* **Your objective**
Beginning at the line that contains "### Planned Improvements", return every remaining line of the data below exactly; return nothing before it.
===== Data excerpts =====
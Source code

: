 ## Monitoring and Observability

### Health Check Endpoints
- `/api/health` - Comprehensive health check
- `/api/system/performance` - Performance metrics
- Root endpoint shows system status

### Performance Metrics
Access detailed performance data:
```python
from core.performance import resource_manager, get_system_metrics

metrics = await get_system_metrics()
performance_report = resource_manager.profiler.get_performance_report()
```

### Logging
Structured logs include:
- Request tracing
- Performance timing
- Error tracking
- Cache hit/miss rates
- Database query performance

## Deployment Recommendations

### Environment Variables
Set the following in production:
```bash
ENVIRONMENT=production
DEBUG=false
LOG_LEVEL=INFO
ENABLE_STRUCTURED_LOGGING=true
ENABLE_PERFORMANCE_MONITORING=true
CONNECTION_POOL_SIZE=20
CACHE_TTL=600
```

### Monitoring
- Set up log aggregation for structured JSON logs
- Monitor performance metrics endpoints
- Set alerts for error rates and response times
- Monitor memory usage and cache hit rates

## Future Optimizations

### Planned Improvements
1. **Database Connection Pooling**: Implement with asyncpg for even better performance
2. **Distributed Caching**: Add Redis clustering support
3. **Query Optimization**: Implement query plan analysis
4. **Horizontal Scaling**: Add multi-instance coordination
=====
* **Answer section**
### Planned Improvements
1. **Database Connection Pooling**: Implement with asyncpg for even better performance
2. **Distributed Caching**: Add Redis clustering support
3. **Query Optimization**: Implement query plan analysis
4. **Horizontal Scaling**: Add multi-instance coordination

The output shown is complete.